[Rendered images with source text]

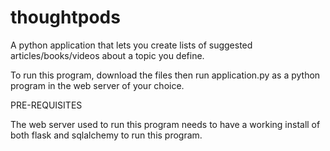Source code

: # thoughtpods
A python application that lets you create lists of suggested articles/books/videos about a topic you define.

To run this program, download the files then run application.py as a python program in the web server of your choice.

PRE-REQUISITES

The web server used to run this program needs to have a working install of both flask and sqlalchemy to run this program.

● **What is expected**
With every picture removed, give the entries above again exactly.

● **Answer for the task**
Source code

: # thoughtpods
A python application that lets you create lists of suggested articles/books/videos about a topic you define.

To run this program, download the files then run application.py as a python program in the web server of your choice.

PRE-REQUISITES

The web server used to run this program needs to have a working install of both flask and sqlalchemy to run this program.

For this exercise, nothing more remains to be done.